I Stole a Wall Street Trick for Data Science

Why Google Trends Fails at Country Comparisons (& How I Fixed It)

Ever wondered why comparing Google Trends across countries feels impossible? I stumbled across this problem when I wanted to use google trends data to understand what it is that drives people. 

I thought it’d be an interesting video on multilinear regression, that I’d grab the google trends data for motivation and some other clever terms and off we go, but boy was I wrong.

Because last week we found out that it’s impossible to compare different countries to each other using the google trends API. But today, we’ve had a burst of inspiration. We’re going to borrow an idea from something created in the world of finance to solve this very problem. So it’s off I go to the stock market. Good job I brought a basket with me.

No wonder finance invented data science to make this process a whole lot easier. I'm going to talk about how one data science concept can be used to understand the secret to human motivation.
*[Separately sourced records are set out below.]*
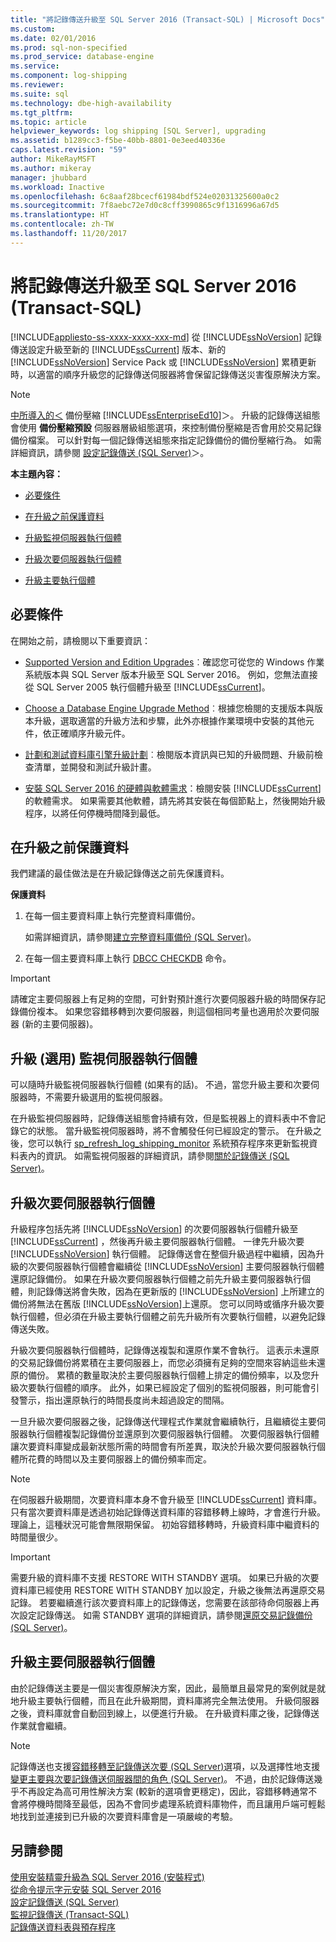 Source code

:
 ```yaml
---
title: "將記錄傳送升級至 SQL Server 2016 (Transact-SQL) | Microsoft Docs"
ms.custom: 
ms.date: 02/01/2016
ms.prod: sql-non-specified
ms.prod_service: database-engine
ms.service: 
ms.component: log-shipping
ms.reviewer: 
ms.suite: sql
ms.technology: dbe-high-availability
ms.tgt_pltfrm: 
ms.topic: article
helpviewer_keywords: log shipping [SQL Server], upgrading
ms.assetid: b1289cc3-f5be-40bb-8801-0e3eed40336e
caps.latest.revision: "59"
author: MikeRayMSFT
ms.author: mikeray
manager: jhubbard
ms.workload: Inactive
ms.openlocfilehash: 6c8aaf28bcecf61984bdf524e02031325600a0c2
ms.sourcegitcommit: 7f8aebc72e7d0c8cff3990865c9f1316996a67d5
ms.translationtype: HT
ms.contentlocale: zh-TW
ms.lasthandoff: 11/20/2017
---
```

# <a name="upgrading-log-shipping-to-sql-server-2016-transact-sql"></a>將記錄傳送升級至 SQL Server 2016 (Transact-SQL)
[!INCLUDE[appliesto-ss-xxxx-xxxx-xxx-md](../../includes/appliesto-ss-xxxx-xxxx-xxx-md.md)] 從 [!INCLUDE[ssNoVersion](../../includes/ssnoversion-md.md)] 記錄傳送設定升級至新的 [!INCLUDE[ssCurrent](../../includes/sscurrent-md.md)] 版本、新的 [!INCLUDE[ssNoVersion](../../includes/ssnoversion-md.md)] Service Pack 或 [!INCLUDE[ssNoVersion](../../includes/ssnoversion-md.md)] 累積更新時，以適當的順序升級您的記錄傳送伺服器將會保留記錄傳送災害復原解決方案。  
  
> [!NOTE]  
>  [中所導入的＜](../../relational-databases/backup-restore/backup-compression-sql-server.md) 備份壓縮 [!INCLUDE[ssEnterpriseEd10](../../includes/ssenterpriseed10-md.md)]＞。 升級的記錄傳送組態會使用 **備份壓縮預設** 伺服器層級組態選項，來控制備份壓縮是否會用於交易記錄備份檔案。 可以針對每一個記錄傳送組態來指定記錄備份的備份壓縮行為。 如需詳細資訊，請參閱 [設定記錄傳送 &#40;SQL Server&#41;](../../database-engine/log-shipping/configure-log-shipping-sql-server.md)＞。  
  
 **本主題內容：**  
  
-   [必要條件](#Prerequisites)  
  
-   [在升級之前保護資料](#ProtectData)  
  
-   [升級監視伺服器執行個體](#UpgradeMonitor)  
  
-   [升級次要伺服器執行個體](#UpgradeSecondaries)  
  
-   [升級主要執行個體](#UpgradePrimary)  
  
##  <a name="Prerequisites"></a> 必要條件  
 在開始之前，請檢閱以下重要資訊：  
  
-   [Supported Version and Edition Upgrades](../../database-engine/install-windows/supported-version-and-edition-upgrades.md)︰確認您可從您的 Windows 作業系統版本與 SQL Server 版本升級至 SQL Server 2016。 例如，您無法直接從 SQL Server 2005 執行個體升級至 [!INCLUDE[ssCurrent](../../includes/sscurrent-md.md)]。  
  
-   [Choose a Database Engine Upgrade Method](../../database-engine/install-windows/choose-a-database-engine-upgrade-method.md)︰根據您檢閱的支援版本與版本升級，選取適當的升級方法和步驟，此外亦根據作業環境中安裝的其他元件，依正確順序升級元件。  
  
-   [計劃和測試資料庫引擎升級計劃](../../database-engine/install-windows/plan-and-test-the-database-engine-upgrade-plan.md)︰檢閱版本資訊與已知的升級問題、升級前檢查清單，並開發和測試升級計畫。  
  
-   [安裝 SQL Server 2016 的硬體與軟體需求](../../sql-server/install/hardware-and-software-requirements-for-installing-sql-server.md)：檢閱安裝 [!INCLUDE[ssCurrent](../../includes/sscurrent-md.md)]的軟體需求。 如果需要其他軟體，請先將其安裝在每個節點上，然後開始升級程序，以將任何停機時間降到最低。  
  
##  <a name="ProtectData"></a> 在升級之前保護資料  
 我們建議的最佳做法是在升級記錄傳送之前先保護資料。  
  
 **保護資料**  
  
1.  在每一個主要資料庫上執行完整資料庫備份。  
  
     如需詳細資訊，請參閱[建立完整資料庫備份 &#40;SQL Server&#41;](../../relational-databases/backup-restore/create-a-full-database-backup-sql-server.md)。  
  
2.  在每一個主要資料庫上執行 [DBCC CHECKDB](../../t-sql/database-console-commands/dbcc-checkdb-transact-sql.md) 命令。  
  
> [!IMPORTANT]  
>  請確定主要伺服器上有足夠的空間，可針對預計進行次要伺服器升級的時間保存記錄備份複本。  如果您容錯移轉到次要伺服器，則這個相同考量也適用於次要伺服器 (新的主要伺服器)。  
  
##  <a name="UpgradeMonitor"></a> 升級 (選用) 監視伺服器執行個體  
 可以隨時升級監視伺服器執行個體 (如果有的話)。 不過，當您升級主要和次要伺服器時，不需要升級選用的監視伺服器。  
  
 在升級監視伺服器時，記錄傳送組態會持續有效，但是監視器上的資料表中不會記錄它的狀態。 當升級監視伺服器時，將不會觸發任何已經設定的警示。 在升級之後，您可以執行 [sp_refresh_log_shipping_monitor](../../relational-databases/system-stored-procedures/sp-refresh-log-shipping-monitor-transact-sql.md) 系統預存程序來更新監視資料表內的資訊。   如需監視伺服器的詳細資訊，請參閱[關於記錄傳送 &#40;SQL Server&#41;](../../database-engine/log-shipping/about-log-shipping-sql-server.md)。  
  
##  <a name="UpgradeSecondaries"></a> 升級次要伺服器執行個體  
 升級程序包括先將 [!INCLUDE[ssNoVersion](../../includes/ssnoversion-md.md)] 的次要伺服器執行個體升級至 [!INCLUDE[ssCurrent](../../includes/sscurrent-md.md)] ，然後再升級主要伺服器執行個體。 一律先升級次要 [!INCLUDE[ssNoVersion](../../includes/ssnoversion-md.md)] 執行個體。 記錄傳送會在整個升級過程中繼續，因為升級的次要伺服器執行個體會繼續從 [!INCLUDE[ssNoVersion](../../includes/ssnoversion-md.md)] 主要伺服器執行個體還原記錄備份。 如果在升級次要伺服器執行個體之前先升級主要伺服器執行個體，則記錄傳送將會失敗，因為在更新版的 [!INCLUDE[ssNoVersion](../../includes/ssnoversion-md.md)] 上所建立的備份將無法在舊版 [!INCLUDE[ssNoVersion](../../includes/ssnoversion-md.md)]上還原。 您可以同時或循序升級次要執行個體，但必須在升級主要執行個體之前先升級所有次要執行個體，以避免記錄傳送失敗。  
  
 升級次要伺服器執行個體時，記錄傳送複製和還原作業不會執行。 這表示未還原的交易記錄備份將累積在主要伺服器上，而您必須擁有足夠的空間來容納這些未還原的備份。 累積的數量取決於主要伺服器執行個體上排定的備份頻率，以及您升級次要執行個體的順序。 此外，如果已經設定了個別的監視伺服器，則可能會引發警示，指出還原執行的時間長度尚未超過設定的間隔。  
  
 一旦升級次要伺服器之後，記錄傳送代理程式作業就會繼續執行，且繼續從主要伺服器執行個體複製記錄備份並還原到次要伺服器執行個體。 次要伺服器執行個體讓次要資料庫變成最新狀態所需的時間會有所差異，取決於升級次要伺服器執行個體所花費的時間以及主要伺服器上的備份頻率而定。  
  
> [!NOTE]  
>  在伺服器升級期間，次要資料庫本身不會升級至 [!INCLUDE[ssCurrent](../../includes/sscurrent-md.md)] 資料庫。 只有當次要資料庫是透過初始記錄傳送資料庫的容錯移轉上線時，才會進行升級。 理論上，這種狀況可能會無限期保留。 初始容錯移轉時，升級資料庫中繼資料的時間量很少。  
  
> [!IMPORTANT]  
>  需要升級的資料庫不支援 RESTORE WITH STANDBY 選項。 如果已升級的次要資料庫已經使用 RESTORE WITH STANDBY 加以設定，升級之後無法再還原交易記錄。 若要繼續進行該次要資料庫上的記錄傳送，您需要在該部待命伺服器上再次設定記錄傳送。 如需 STANDBY 選項的詳細資訊，請參閱[還原交易記錄備份 &#40;SQL Server&#41;](../../relational-databases/backup-restore/restore-a-transaction-log-backup-sql-server.md)。  
  
##  <a name="UpgradePrimary"></a> 升級主要伺服器執行個體  
 由於記錄傳送主要是一個災害復原解決方案，因此，最簡單且最常見的案例就是就地升級主要執行個體，而且在此升級期間，資料庫將完全無法使用。 升級伺服器之後，資料庫就會自動回到線上，以便進行升級。 在升級資料庫之後，記錄傳送作業就會繼續。  
  
> [!NOTE]  
>  記錄傳送也支援[容錯移轉至記錄傳送次要 &#40;SQL Server&#41;](../../database-engine/log-shipping/fail-over-to-a-log-shipping-secondary-sql-server.md)選項，以及選擇性地支援[變更主要與次要記錄傳送伺服器間的角色 &#40;SQL Server&#41;](../../database-engine/log-shipping/change-roles-between-primary-and-secondary-log-shipping-servers-sql-server.md)。 不過，由於記錄傳送幾乎不再設定為高可用性解決方案 (較新的選項會更穩定)，因此，容錯移轉通常不會將停機時間降至最低，因為不會同步處理系統資料庫物件，而且讓用戶端可輕鬆地找到並連接到已升級的次要資料庫會是一項嚴峻的考驗。  
  
## <a name="see-also"></a>另請參閱  
 [使用安裝精靈升級為 SQL Server 2016 &#40;安裝程式&#41;](../../database-engine/install-windows/upgrade-sql-server-using-the-installation-wizard-setup.md)   
 [從命令提示字元安裝 SQL Server 2016](../../database-engine/install-windows/install-sql-server-2016-from-the-command-prompt.md)   
 [設定記錄傳送 &#40;SQL Server&#41;](../../database-engine/log-shipping/configure-log-shipping-sql-server.md)   
 [監視記錄傳送 &#40;Transact-SQL&#41;](../../database-engine/log-shipping/monitor-log-shipping-transact-sql.md)   
 [記錄傳送資料表與預存程序](../../database-engine/log-shipping/log-shipping-tables-and-stored-procedures.md)  
  
  
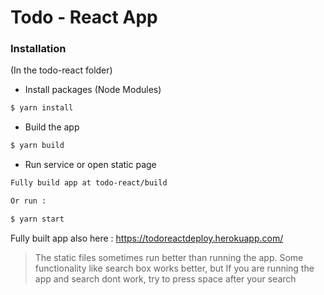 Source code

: # Todo - React App

### Installation
(In the todo-react folder)
- Install packages (Node Modules)
```sh
$ yarn install
```
- Build the app
```sh
$ yarn build
```
- Run service or open static page
```sh
Fully build app at todo-react/build

Or run : 

$ yarn start
```

Fully built app also here : https://todoreactdeploy.herokuapp.com/

> The static files sometimes run better than running the app.
> Some functionality like search box works better, but
> If you are running the app and search dont work, try to
> press space after your search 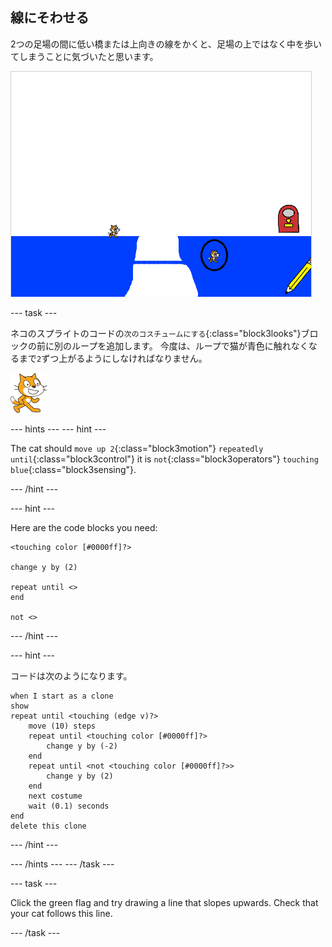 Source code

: ## 線にそわせる

2つの足場の間に低い橋または上向きの線をかくと、足場の上ではなく中を歩いてしまうことに気づいたと思います。

![足場の中を歩くネコ](images/cat-walk-through-platform.png)

\--- task \---

ネコのスプライトのコードの`次のコスチュームにする`{:class="block3looks"}ブロックの前に別のループを追加します。 今度は、ループで猫が青色に触れなくなるまで`2`ずつ上がるようにしなければなりません。

![ネコのスプライト](images/cat-sprite.png)

\--- hints \--- \--- hint \---

The cat should `move up 2`{:class="block3motion"} `repeatedly until`{:class="block3control"} it is `not`{:class="block3operators"} `touching blue`{:class="block3sensing"}.

\--- /hint \---

\--- hint \---

Here are the code blocks you need:

```blocks3
<touching color [#0000ff]?>

change y by (2)

repeat until <>
end

not <>
```

\--- /hint \---

\--- hint \---

コードは次のようになります。

```blocks3
when I start as a clone
show
repeat until <touching (edge v)?>
    move (10) steps
    repeat until <touching color [#0000ff]?>
        change y by (-2)
    end
    repeat until <not <touching color [#0000ff]?>>
        change y by (2)
    end
    next costume
    wait (0.1) seconds
end
delete this clone
```

\--- /hint \---

\--- /hints \--- \--- /task \---

\--- task \---

Click the green flag and try drawing a line that slopes upwards. Check that your cat follows this line.

\--- /task \---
Time to Take Our Basket to the Stock Market

One of the beauties of data science is that the underlying science and methodologies we use can translate to a variety of different domains so to understand how to do this, we’re going to take my basket on a detour to the world of finance, and more specifically the stock market. 

So the stock market, as you’re probably aware, is a place for buying and selling equity, or shares in a company. These shares are a partial ownership and usually come with things like voting rights or the ability to receive dividends, like a small bonus for being an owner of the company. Stocks can be held by individuals like you and I or big investors like banks and hedge funds or other private companies. 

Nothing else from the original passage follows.